> [YOUR TASK] Please report how many lines in the data underneath hold the word "thrpt", with no other text.

> [PROVIDED DATA]
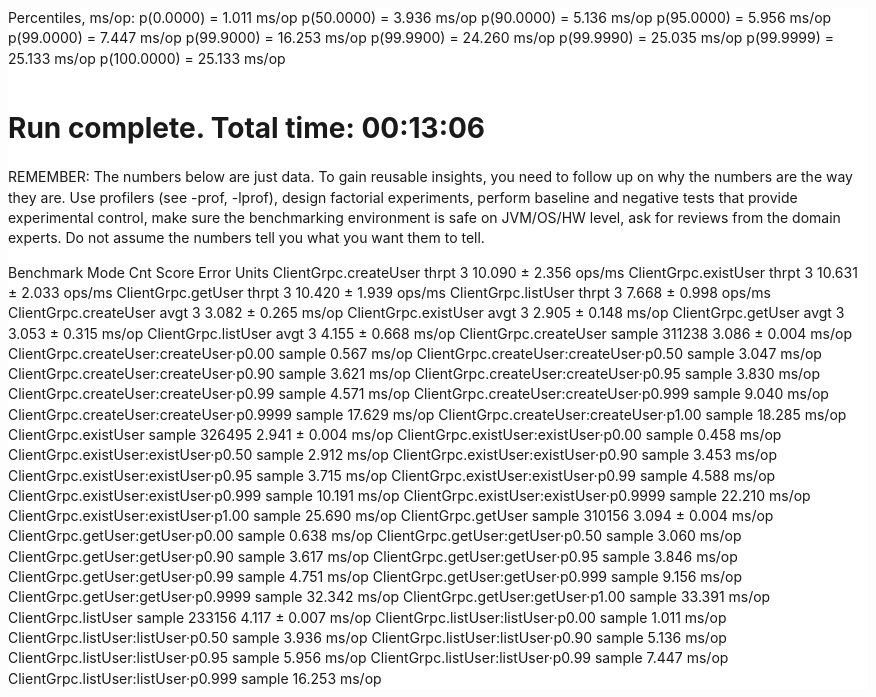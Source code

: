   Percentiles, ms/op:
      p(0.0000) =      1.011 ms/op
     p(50.0000) =      3.936 ms/op
     p(90.0000) =      5.136 ms/op
     p(95.0000) =      5.956 ms/op
     p(99.0000) =      7.447 ms/op
     p(99.9000) =     16.253 ms/op
     p(99.9900) =     24.260 ms/op
     p(99.9990) =     25.035 ms/op
     p(99.9999) =     25.133 ms/op
    p(100.0000) =     25.133 ms/op


# Run complete. Total time: 00:13:06

REMEMBER: The numbers below are just data. To gain reusable insights, you need to follow up on
why the numbers are the way they are. Use profilers (see -prof, -lprof), design factorial
experiments, perform baseline and negative tests that provide experimental control, make sure
the benchmarking environment is safe on JVM/OS/HW level, ask for reviews from the domain experts.
Do not assume the numbers tell you what you want them to tell.

Benchmark                                   Mode     Cnt   Score   Error   Units
ClientGrpc.createUser                      thrpt       3  10.090 ± 2.356  ops/ms
ClientGrpc.existUser                       thrpt       3  10.631 ± 2.033  ops/ms
ClientGrpc.getUser                         thrpt       3  10.420 ± 1.939  ops/ms
ClientGrpc.listUser                        thrpt       3   7.668 ± 0.998  ops/ms
ClientGrpc.createUser                       avgt       3   3.082 ± 0.265   ms/op
ClientGrpc.existUser                        avgt       3   2.905 ± 0.148   ms/op
ClientGrpc.getUser                          avgt       3   3.053 ± 0.315   ms/op
ClientGrpc.listUser                         avgt       3   4.155 ± 0.668   ms/op
ClientGrpc.createUser                     sample  311238   3.086 ± 0.004   ms/op
ClientGrpc.createUser:createUser·p0.00    sample           0.567           ms/op
ClientGrpc.createUser:createUser·p0.50    sample           3.047           ms/op
ClientGrpc.createUser:createUser·p0.90    sample           3.621           ms/op
ClientGrpc.createUser:createUser·p0.95    sample           3.830           ms/op
ClientGrpc.createUser:createUser·p0.99    sample           4.571           ms/op
ClientGrpc.createUser:createUser·p0.999   sample           9.040           ms/op
ClientGrpc.createUser:createUser·p0.9999  sample          17.629           ms/op
ClientGrpc.createUser:createUser·p1.00    sample          18.285           ms/op
ClientGrpc.existUser                      sample  326495   2.941 ± 0.004   ms/op
ClientGrpc.existUser:existUser·p0.00      sample           0.458           ms/op
ClientGrpc.existUser:existUser·p0.50      sample           2.912           ms/op
ClientGrpc.existUser:existUser·p0.90      sample           3.453           ms/op
ClientGrpc.existUser:existUser·p0.95      sample           3.715           ms/op
ClientGrpc.existUser:existUser·p0.99      sample           4.588           ms/op
ClientGrpc.existUser:existUser·p0.999     sample          10.191           ms/op
ClientGrpc.existUser:existUser·p0.9999    sample          22.210           ms/op
ClientGrpc.existUser:existUser·p1.00      sample          25.690           ms/op
ClientGrpc.getUser                        sample  310156   3.094 ± 0.004   ms/op
ClientGrpc.getUser:getUser·p0.00          sample           0.638           ms/op
ClientGrpc.getUser:getUser·p0.50          sample           3.060           ms/op
ClientGrpc.getUser:getUser·p0.90          sample           3.617           ms/op
ClientGrpc.getUser:getUser·p0.95          sample           3.846           ms/op
ClientGrpc.getUser:getUser·p0.99          sample           4.751           ms/op
ClientGrpc.getUser:getUser·p0.999         sample           9.156           ms/op
ClientGrpc.getUser:getUser·p0.9999        sample          32.342           ms/op
ClientGrpc.getUser:getUser·p1.00          sample          33.391           ms/op
ClientGrpc.listUser                       sample  233156   4.117 ± 0.007   ms/op
ClientGrpc.listUser:listUser·p0.00        sample           1.011           ms/op
ClientGrpc.listUser:listUser·p0.50        sample           3.936           ms/op
ClientGrpc.listUser:listUser·p0.90        sample           5.136           ms/op
ClientGrpc.listUser:listUser·p0.95        sample           5.956           ms/op
ClientGrpc.listUser:listUser·p0.99        sample           7.447           ms/op
ClientGrpc.listUser:listUser·p0.999       sample          16.253           ms/op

> [ANSWER FOR THE TASK] 4